- _Try it_:
With the images removed, repeat the data below exactly.

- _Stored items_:
+ + + + + + +

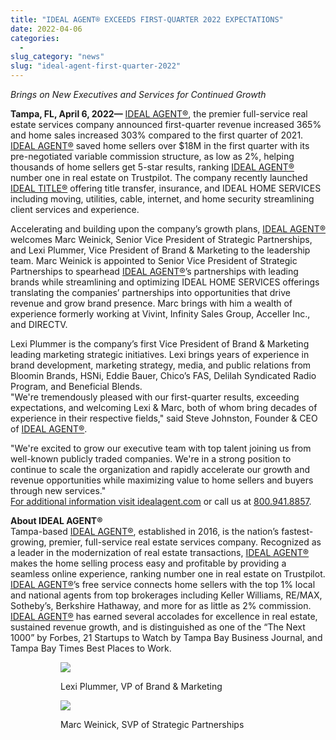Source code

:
```yaml
---
title: "IDEAL AGENT® EXCEEDS FIRST-QUARTER 2022 EXPECTATIONS"
date: 2022-04-06
categories: 
  -
slug_category: "news"
slug: "ideal-agent-first-quarter-2022"
---
```


_Brings on New Executives and Services for Continued Growth_

**Tampa, FL, April 6, 2022—** [IDEAL AGENT®](http://idealagent.com/?source=pr), the premier full-service real estate services company announced first-quarter revenue increased 365% and home sales increased 303% compared to the first quarter of 2021. [IDEAL AGENT®](http://idealagent.com/?source=pr) saved home sellers over $18M in the first quarter with its pre-negotiated variable commission structure, as low as 2%, helping thousands of home sellers get 5-star results, ranking [IDEAL AGENT®](http://idealagent.com/?source=pr) number one in real estate on Trustpilot. The company recently launched [IDEAL TITLE®](http://idealagent.com/?source=pr) offering title transfer, insurance, and IDEAL HOME SERVICES including moving, utilities, cable, internet, and home security streamlining client services and experience.   
  
Accelerating and building upon the company’s growth plans, [IDEAL AGENT®](http://idealagent.com/?source=pr) welcomes Marc Weinick, Senior Vice President of Strategic Partnerships, and Lexi Plummer, Vice President of Brand & Marketing to the leadership team. Marc Weinick is appointed to Senior Vice President of Strategic Partnerships to spearhead [IDEAL AGENT®](http://idealagent.com/?source=pr)’s partnerships with leading brands while streamlining and optimizing IDEAL HOME SERVICES offerings translating the companies’ partnerships into opportunities that drive revenue and grow brand presence. Marc brings with him a wealth of experience formerly working at Vivint, Infinity Sales Group, Acceller Inc., and DIRECTV.    
  
Lexi Plummer is the company’s first Vice President of Brand & Marketing leading marketing strategic initiatives. Lexi brings years of experience in brand development, marketing strategy, media, and public relations from Bloomin Brands, HSNi, Eddie Bauer, Chico’s FAS, Delilah Syndicated Radio Program, and Beneficial Blends.   
"We're tremendously pleased with our first-quarter results, exceeding expectations, and welcoming Lexi & Marc, both of whom bring decades of experience in their respective fields," said Steve Johnston, Founder & CEO of [IDEAL AGENT®](http://idealagent.com/?source=pr).  
  
"We're excited to grow our executive team with top talent joining us from well-known publicly traded companies. We're in a strong position to continue to scale the organization and rapidly accelerate our growth and revenue opportunities while maximizing value to home sellers and buyers through new services."  
[For additional information visit idealagent.com](http://idealagent.com/?source=pr) or call us at [800.941.8857](tel:8009418857).  
  
**About IDEAL AGENT®**  
Tampa-based [IDEAL AGENT®](http://idealagent.com/?source=pr), established in 2016, is the nation’s fastest-growing, premier, full-service real estate services company. Recognized as a leader in the modernization of real estate transactions, [IDEAL AGENT®](http://idealagent.com/?source=pr) makes the home selling process easy and profitable by providing a seamless online experience, ranking number one in real estate on Trustpilot. [IDEAL AGENT®](http://idealagent.com/?source=pr)’s free service connects home sellers with the top 1% local and national agents from top brokerages including Keller Williams, RE/MAX, Sotheby’s, Berkshire Hathaway, and more for as little as 2% commission. [IDEAL AGENT®](http://idealagent.com/?source=pr) has earned several accolades for excellence in real estate, sustained revenue growth, and is distinguished as one of the “The Next 1000” by Forbes, 21 Startups to Watch by Tampa Bay Business Journal, and Tampa Bay Times Best Places to Work.  

<figure>

<figure>

![](images/new.lphs1_.jpg)

<figcaption>

Lexi Plummer, VP of Brand & Marketing

</figcaption>

</figure>

<figure>

![](images/hs2.jpg)

<figcaption>

Marc Weinick, SVP of Strategic Partnerships

</figcaption>

</figure>

</figure>

###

+ + + + + + +

- _Solution for this problem_:
Source code

:
```yaml
---
title: "IDEAL AGENT® EXCEEDS FIRST-QUARTER 2022 EXPECTATIONS"
date: 2022-04-06
categories: 
  -
slug_category: "news"
slug: "ideal-agent-first-quarter-2022"
---
```


_Brings on New Executives and Services for Continued Growth_

**Tampa, FL, April 6, 2022—** [IDEAL AGENT®](http://idealagent.com/?source=pr), the premier full-service real estate services company announced first-quarter revenue increased 365% and home sales increased 303% compared to the first quarter of 2021. [IDEAL AGENT®](http://idealagent.com/?source=pr) saved home sellers over $18M in the first quarter with its pre-negotiated variable commission structure, as low as 2%, helping thousands of home sellers get 5-star results, ranking [IDEAL AGENT®](http://idealagent.com/?source=pr) number one in real estate on Trustpilot. The company recently launched [IDEAL TITLE®](http://idealagent.com/?source=pr) offering title transfer, insurance, and IDEAL HOME SERVICES including moving, utilities, cable, internet, and home security streamlining client services and experience.   
  
Accelerating and building upon the company’s growth plans, [IDEAL AGENT®](http://idealagent.com/?source=pr) welcomes Marc Weinick, Senior Vice President of Strategic Partnerships, and Lexi Plummer, Vice President of Brand & Marketing to the leadership team. Marc Weinick is appointed to Senior Vice President of Strategic Partnerships to spearhead [IDEAL AGENT®](http://idealagent.com/?source=pr)’s partnerships with leading brands while streamlining and optimizing IDEAL HOME SERVICES offerings translating the companies’ partnerships into opportunities that drive revenue and grow brand presence. Marc brings with him a wealth of experience formerly working at Vivint, Infinity Sales Group, Acceller Inc., and DIRECTV.    
  
Lexi Plummer is the company’s first Vice President of Brand & Marketing leading marketing strategic initiatives. Lexi brings years of experience in brand development, marketing strategy, media, and public relations from Bloomin Brands, HSNi, Eddie Bauer, Chico’s FAS, Delilah Syndicated Radio Program, and Beneficial Blends.   
"We're tremendously pleased with our first-quarter results, exceeding expectations, and welcoming Lexi & Marc, both of whom bring decades of experience in their respective fields," said Steve Johnston, Founder & CEO of [IDEAL AGENT®](http://idealagent.com/?source=pr).  
  
"We're excited to grow our executive team with top talent joining us from well-known publicly traded companies. We're in a strong position to continue to scale the organization and rapidly accelerate our growth and revenue opportunities while maximizing value to home sellers and buyers through new services."  
[For additional information visit idealagent.com](http://idealagent.com/?source=pr) or call us at [800.941.8857](tel:8009418857).  
  
**About IDEAL AGENT®**  
Tampa-based [IDEAL AGENT®](http://idealagent.com/?source=pr), established in 2016, is the nation’s fastest-growing, premier, full-service real estate services company. Recognized as a leader in the modernization of real estate transactions, [IDEAL AGENT®](http://idealagent.com/?source=pr) makes the home selling process easy and profitable by providing a seamless online experience, ranking number one in real estate on Trustpilot. [IDEAL AGENT®](http://idealagent.com/?source=pr)’s free service connects home sellers with the top 1% local and national agents from top brokerages including Keller Williams, RE/MAX, Sotheby’s, Berkshire Hathaway, and more for as little as 2% commission. [IDEAL AGENT®](http://idealagent.com/?source=pr) has earned several accolades for excellence in real estate, sustained revenue growth, and is distinguished as one of the “The Next 1000” by Forbes, 21 Startups to Watch by Tampa Bay Business Journal, and Tampa Bay Times Best Places to Work.  

<figure>

<figure>

![](images/new.lphs1_.jpg)

<figcaption>

Lexi Plummer, VP of Brand & Marketing

</figcaption>

</figure>

<figure>

![](images/hs2.jpg)

<figcaption>

Marc Weinick, SVP of Strategic Partnerships

</figcaption>

</figure>

</figure>

###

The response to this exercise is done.